▶ **Problem statement**
In your copy, leave out the pictures and repeat every record exactly.

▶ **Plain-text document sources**
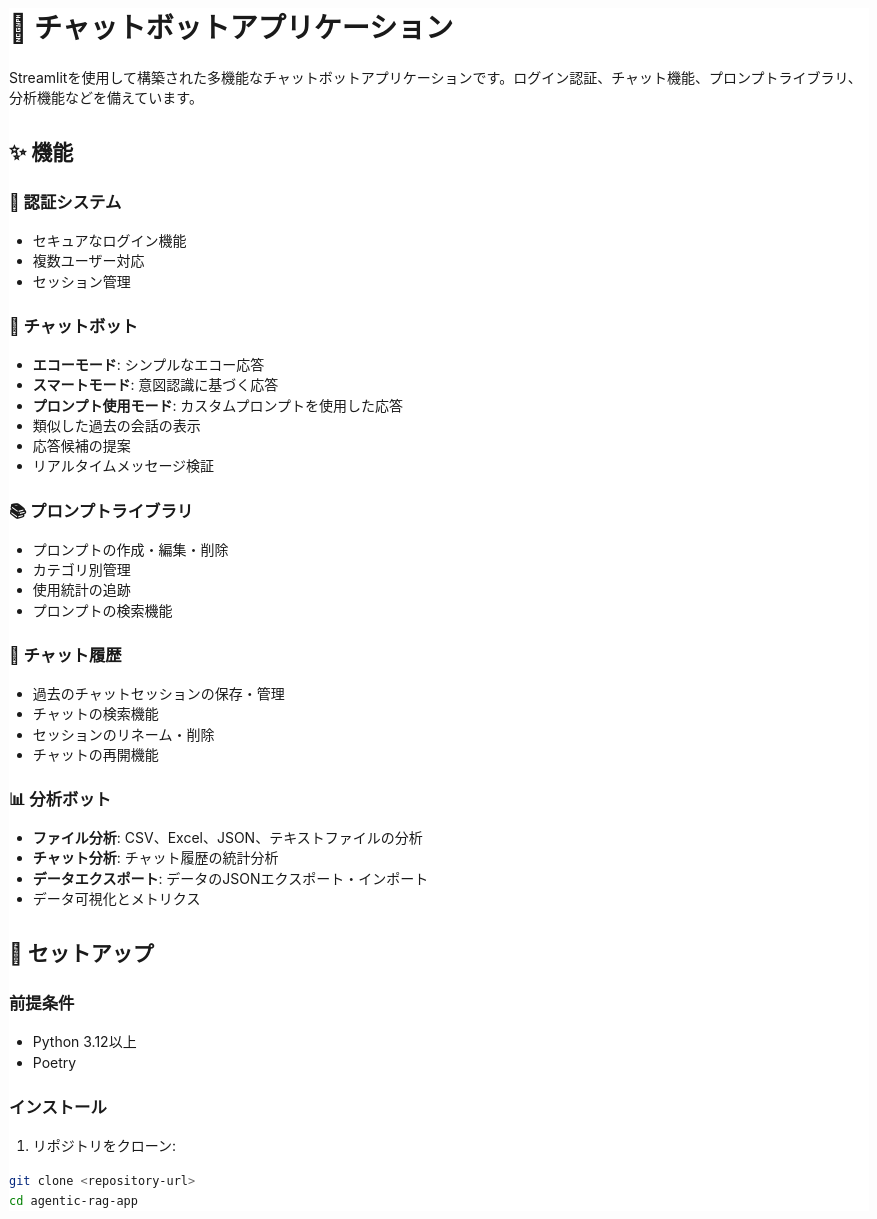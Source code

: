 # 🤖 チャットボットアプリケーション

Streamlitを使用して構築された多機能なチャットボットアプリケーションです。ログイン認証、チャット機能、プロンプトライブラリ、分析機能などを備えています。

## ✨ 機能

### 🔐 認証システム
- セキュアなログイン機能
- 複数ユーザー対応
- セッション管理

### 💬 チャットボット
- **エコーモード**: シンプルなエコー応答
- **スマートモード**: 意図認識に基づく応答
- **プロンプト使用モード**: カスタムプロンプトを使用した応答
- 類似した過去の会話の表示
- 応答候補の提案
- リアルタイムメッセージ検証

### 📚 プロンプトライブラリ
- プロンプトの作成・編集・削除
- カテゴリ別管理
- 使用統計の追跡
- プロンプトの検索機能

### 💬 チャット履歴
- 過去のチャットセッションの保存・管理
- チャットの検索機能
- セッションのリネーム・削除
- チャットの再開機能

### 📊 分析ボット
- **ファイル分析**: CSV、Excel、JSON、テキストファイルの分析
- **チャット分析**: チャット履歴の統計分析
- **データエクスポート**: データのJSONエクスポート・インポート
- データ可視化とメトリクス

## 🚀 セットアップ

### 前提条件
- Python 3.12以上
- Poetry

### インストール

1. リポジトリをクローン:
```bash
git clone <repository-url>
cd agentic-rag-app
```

▶ **Solution below**
Source code

: # 🤖 チャットボットアプリケーション

Streamlitを使用して構築された多機能なチャットボットアプリケーションです。ログイン認証、チャット機能、プロンプトライブラリ、分析機能などを備えています。

## ✨ 機能

### 🔐 認証システム
- セキュアなログイン機能
- 複数ユーザー対応
- セッション管理

### 💬 チャットボット
- **エコーモード**: シンプルなエコー応答
- **スマートモード**: 意図認識に基づく応答
- **プロンプト使用モード**: カスタムプロンプトを使用した応答
- 類似した過去の会話の表示
- 応答候補の提案
- リアルタイムメッセージ検証

### 📚 プロンプトライブラリ
- プロンプトの作成・編集・削除
- カテゴリ別管理
- 使用統計の追跡
- プロンプトの検索機能

### 💬 チャット履歴
- 過去のチャットセッションの保存・管理
- チャットの検索機能
- セッションのリネーム・削除
- チャットの再開機能

### 📊 分析ボット
- **ファイル分析**: CSV、Excel、JSON、テキストファイルの分析
- **チャット分析**: チャット履歴の統計分析
- **データエクスポート**: データのJSONエクスポート・インポート
- データ可視化とメトリクス

## 🚀 セットアップ

### 前提条件
- Python 3.12以上
- Poetry

### インストール

1. リポジトリをクローン:
```bash
git clone <repository-url>
cd agentic-rag-app
```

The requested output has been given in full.